# Directions for this task:
Look through the data below, and copy each line that carries the word "society".

[Records from a data collection]
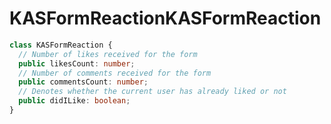 # <a name="kasformreaction"></a><span data-ttu-id="e0604-101">KASFormReaction</span><span class="sxs-lookup"><span data-stu-id="e0604-101">KASFormReaction</span></span>
```typescript
class KASFormReaction {
  // Number of likes received for the form
  public likesCount: number;
  // Number of comments received for the form
  public commentsCount: number;
  // Denotes whether the current user has already liked or not
  public didILike: boolean;
}
```

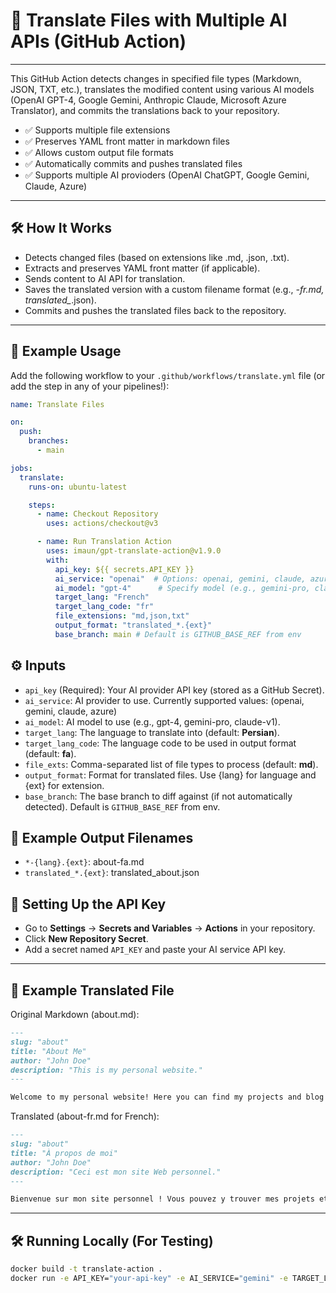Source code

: # 🚀  Translate Files with Multiple AI APIs (GitHub Action)
---
This GitHub Action detects changes in specified file types (Markdown, JSON, TXT, etc.), translates the modified content using various AI models (OpenAI GPT-4, Google Gemini, Anthropic Claude, Microsoft Azure Translator), and commits the translations back to your repository.

- ✅ Supports multiple file extensions
- ✅ Preserves YAML front matter in markdown files
- ✅ Allows custom output file formats
- ✅ Automatically commits and pushes translated files
- ✅ Supports multiple AI provioders (OpenAI ChatGPT, Google Gemini, Claude, Azure)

---
## 🛠 How It Works
- Detects changed files (based on extensions like .md, .json, .txt).
- Extracts and preserves YAML front matter (if applicable).
- Sends content to AI API for translation.
- Saves the translated version with a custom filename format (e.g., *-fr.md, translated_*.json).
- Commits and pushes the translated files back to the repository.

---
## 📌 Example Usage
Add the following workflow to your `.github/workflows/translate.yml` file (or add the step in any of your pipelines!):

```yaml
name: Translate Files

on:
  push:
    branches:
      - main

jobs:
  translate:
    runs-on: ubuntu-latest

    steps:
      - name: Checkout Repository
        uses: actions/checkout@v3

      - name: Run Translation Action
        uses: imaun/gpt-translate-action@v1.9.0
        with:
          api_key: ${{ secrets.API_KEY }}
          ai_service: "openai"  # Options: openai, gemini, claude, azure
          ai_model: "gpt-4"      # Specify model (e.g., gemini-pro, claude-v1)
          target_lang: "French"
          target_lang_code: "fr"
          file_extensions: "md,json,txt"
          output_format: "translated_*.{ext}"
          base_branch: main # Default is GITHUB_BASE_REF from env
```
## ⚙️ Inputs
- `api_key` (Required): Your AI provider API key (stored as a GitHub Secret).
- `ai_service`: AI provider to use. Currently supported values: (openai, gemini, claude, azure)
- `ai_model`: AI model to use (e.g., gpt-4, gemini-pro, claude-v1).
- `target_lang`: The language to translate into (default: **Persian**).
- `target_lang_code`: The language code to be used in output format (default: **fa**).
- `file_exts`: Comma-separated list of file types to process (default: **md**).
- `output_format`: Format for translated files. Use {lang} for language and {ext} for extension.
- `base_branch`: The base branch to diff against (if not automatically detected). Default is `GITHUB_BASE_REF` from env.

## 🎯 Example Output Filenames
- `*-{lang}.{ext}`: about-fa.md
- `translated_*.{ext}`: translated_about.json

## 🔑 Setting Up the API Key
- Go to **Settings** → **Secrets and Variables** → **Actions** in your repository.
- Click **New Repository Secret**.
- Add a secret named `API_KEY` and paste your AI service API key.

---
## 📌 Example Translated File
Original Markdown (about.md):

```md
---
slug: "about"
title: "About Me"
author: "John Doe"
description: "This is my personal website."
---

Welcome to my personal website! Here you can find my projects and blog posts.
```
Translated (about-fr.md for French):

```md
---
slug: "about"
title: "À propos de moi"
author: "John Doe"
description: "Ceci est mon site Web personnel."
---

Bienvenue sur mon site personnel ! Vous pouvez y trouver mes projets et articles de blog.
```
---
## 🛠 Running Locally (For Testing)
```bash
docker build -t translate-action .
docker run -e API_KEY="your-api-key" -e AI_SERVICE="gemini" -e TARGET_LANG="French" -e TARGET_LANG_CODE="fr" translate-action
```
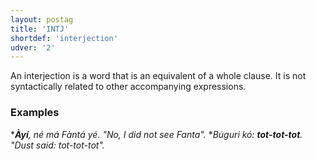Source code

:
 ```yaml
---
layout: postag
title: 'INTJ'
shortdef: 'interjection'
udver: '2'
---
```



An interjection is a word that is an equivalent of a whole clause.
It is not syntactically related to other accompanying expressions.

### Examples 

*_<b>Àyí</b>, né má Fàntá yé. "No, I did not see Fanta"._
*_Búguri kó: <b>tot-tot-tot</b>. "Dust said: tot-tot-tot"._

<!-- Interlanguage links updated St lis 3 20:58:10 CET 2021 -->
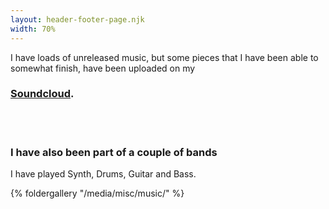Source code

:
 ```yaml
---
layout: header-footer-page.njk
width: 70%
---
```


I have loads of unreleased music, but some pieces that I have been able to somewhat finish, have been uploaded on my 
### [**Soundcloud**](https://soundcloud.com/martinreinok).

<br><br>

### I have also been part of a couple of bands
I have played Synth, Drums, Guitar and Bass.

{% foldergallery "/media/misc/music/" %}
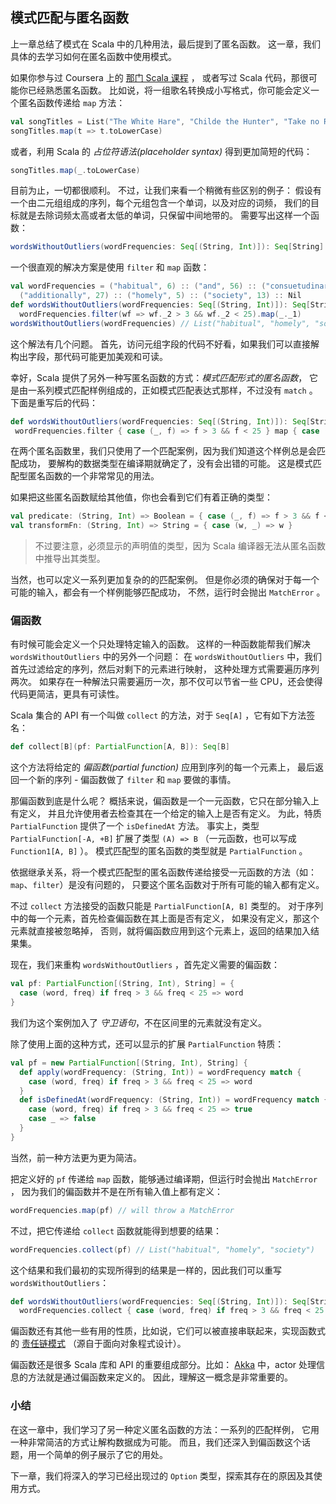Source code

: ## 模式匹配与匿名函数

上一章总结了模式在 Scala 中的几种用法，最后提到了匿名函数。
这一章，我们具体的去学习如何在匿名函数中使用模式。

如果你参与过 Coursera 上的 [那门 Scala 课程](https://www.coursera.org/course/progfun) ，
或者写过 Scala 代码，那很可能你已经熟悉匿名函数。
比如说，将一组歌名转换成小写格式，你可能会定义一个匿名函数传递给 `map` 方法：

``` scala
val songTitles = List("The White Hare", "Childe the Hunter", "Take no Rogues")
songTitles.map(t => t.toLowerCase)
```

或者，利用 Scala 的 *占位符语法(placeholder syntax)* 得到更加简短的代码：

``` scala
songTitles.map(_.toLowerCase)
```

目前为止，一切都很顺利。
不过，让我们来看一个稍微有些区别的例子：
假设有一个由二元组组成的序列，每个元组包含一个单词，以及对应的词频，
我们的目标就是去除词频太高或者太低的单词，只保留中间地带的。
需要写出这样一个函数：

``` scala
wordsWithoutOutliers(wordFrequencies: Seq[(String, Int)]): Seq[String]
```

一个很直观的解决方案是使用 `filter` 和 `map` 函数：

``` scala
val wordFrequencies = ("habitual", 6) :: ("and", 56) :: ("consuetudinary", 2) ::
  ("additionally", 27) :: ("homely", 5) :: ("society", 13) :: Nil
def wordsWithoutOutliers(wordFrequencies: Seq[(String, Int)]): Seq[String] =
  wordFrequencies.filter(wf => wf._2 > 3 && wf._2 < 25).map(_._1)
wordsWithoutOutliers(wordFrequencies) // List("habitual", "homely", "society")
```

这个解法有几个问题。
首先，访问元组字段的代码不好看，如果我们可以直接解构出字段，那代码可能更加美观和可读。

幸好，Scala 提供了另外一种写匿名函数的方式：*模式匹配形式的匿名函数*，
它是由一系列模式匹配样例组成的，正如模式匹配表达式那样，不过没有 `match` 。
下面是重写后的代码：

``` scala
def wordsWithoutOutliers(wordFrequencies: Seq[(String, Int)]): Seq[String] =
 wordFrequencies.filter { case (_, f) => f > 3 && f < 25 } map { case (w, _) => w }
```

在两个匿名函数里，我们只使用了一个匹配案例，因为我们知道这个样例总是会匹配成功，
要解构的数据类型在编译期就确定了，没有会出错的可能。
这是模式匹配型匿名函数的一个非常常见的用法。

如果把这些匿名函数赋给其他值，你也会看到它们有着正确的类型：

``` scala
val predicate: (String, Int) => Boolean = { case (_, f) => f > 3 && f < 25 }
val transformFn: (String, Int) => String = { case (w, _) => w }
```


> 不过要注意，必须显示的声明值的类型，因为 Scala 编译器无法从匿名函数中推导出其类型。


当然，也可以定义一系列更加复杂的的匹配案例。
但是你必须的确保对于每一个可能的输入，都会有一个样例能够匹配成功，
不然，运行时会抛出 `MatchError` 。

### 偏函数

有时候可能会定义一个只处理特定输入的函数。
这样的一种函数能帮我们解决 `wordsWithoutOutliers` 中的另外一个问题：
在 `wordsWithoutOutliers` 中，我们首先过滤给定的序列，然后对剩下的元素进行映射，
这种处理方式需要遍历序列两次。
如果存在一种解法只需要遍历一次，那不仅可以节省一些 CPU，还会使得代码更简洁，更具有可读性。

Scala 集合的 API 有一个叫做 `collect` 的方法，对于 `Seq[A]` ，它有如下方法签名：

``` scala
def collect[B](pf: PartialFunction[A, B]): Seq[B]
```

这个方法将给定的 *偏函数(partial function)* 应用到序列的每一个元素上，
最后返回一个新的序列 - 偏函数做了 `filter` 和 `map` 要做的事情。

那偏函数到底是什么呢？
概括来说，偏函数是一个一元函数，它只在部分输入上有定义，
并且允许使用者去检查其在一个给定的输入上是否有定义。
为此，特质 `PartialFunction` 提供了一个 `isDefinedAt` 方法。
事实上，类型 `PartialFunction[-A, +B]` 扩展了类型 `(A) => B`
（一元函数，也可以写成 `Function1[A, B]` ）。
模式匹配型的匿名函数的类型就是 `PartialFunction` 。

依据继承关系，将一个模式匹配型的匿名函数传递给接受一元函数的方法（如：`map`、`filter`）是没有问题的，
只要这个匿名函数对于所有可能的输入都有定义。

不过 `collect` 方法接受的函数只能是 `PartialFunction[A, B]` 类型的。
对于序列中的每一个元素，首先检查偏函数在其上面是否有定义，
如果没有定义，那这个元素就直接被忽略掉，
否则，就将偏函数应用到这个元素上，返回的结果加入结果集。

现在，我们来重构 `wordsWithoutOutliers` ，首先定义需要的偏函数：

``` scala
val pf: PartialFunction[(String, Int), String] = {
  case (word, freq) if freq > 3 && freq < 25 => word
}
```

我们为这个案例加入了 *守卫语句*，不在区间里的元素就没有定义。

除了使用上面的这种方式，还可以显示的扩展 `PartialFunction` 特质：

``` scala
val pf = new PartialFunction[(String, Int), String] {
  def apply(wordFrequency: (String, Int)) = wordFrequency match {
    case (word, freq) if freq > 3 && freq < 25 => word
  }
  def isDefinedAt(wordFrequency: (String, Int)) = wordFrequency match {
    case (word, freq) if freq > 3 && freq < 25 => true
    case _ => false
  }
}
```

当然，前一种方法更为更为简洁。

把定义好的 `pf` 传递给 `map` 函数，能够通过编译期，但运行时会抛出 `MatchError` ，
因为我们的偏函数并不是在所有输入值上都有定义：

``` scala
wordFrequencies.map(pf) // will throw a MatchError
```

不过，把它传递给 `collect` 函数就能得到想要的结果：

``` scala
wordFrequencies.collect(pf) // List("habitual", "homely", "society")
```

这个结果和我们最初的实现所得到的结果是一样的，因此我们可以重写 `wordsWithoutOutliers`：

``` scala
def wordsWithoutOutliers(wordFrequencies: Seq[(String, Int)]): Seq[String] =
  wordFrequencies.collect { case (word, freq) if freq > 3 && freq < 25 => word }
```

偏函数还有其他一些有用的性质，比如说，它们可以被直接串联起来，实现函数式的
[责任链模式](http://en.wikipedia.org/wiki/Chain-of-responsibility_pattern)
（源自于面向对象程式设计）。

偏函数还是很多 Scala 库和 API 的重要组成部分。比如：
[Akka](http://akka.io) 中，actor 处理信息的方法就是通过偏函数来定义的。
因此，理解这一概念是非常重要的。

### 小结

在这一章中，我们学习了另一种定义匿名函数的方法：一系列的匹配样例，
它用一种非常简洁的方式让解构数据成为可能。
而且，我们还深入到偏函数这个话题，用一个简单的例子展示了它的用处。

下一章，我们将深入的学习已经出现过的 `Option` 类型，探索其存在的原因及其使用方式。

# Written answer:
  ("additionally", 27) :: ("homely", 5) :: ("society", 13) :: Nil
wordsWithoutOutliers(wordFrequencies) // List("habitual", "homely", "society")
wordFrequencies.collect(pf) // List("habitual", "homely", "society")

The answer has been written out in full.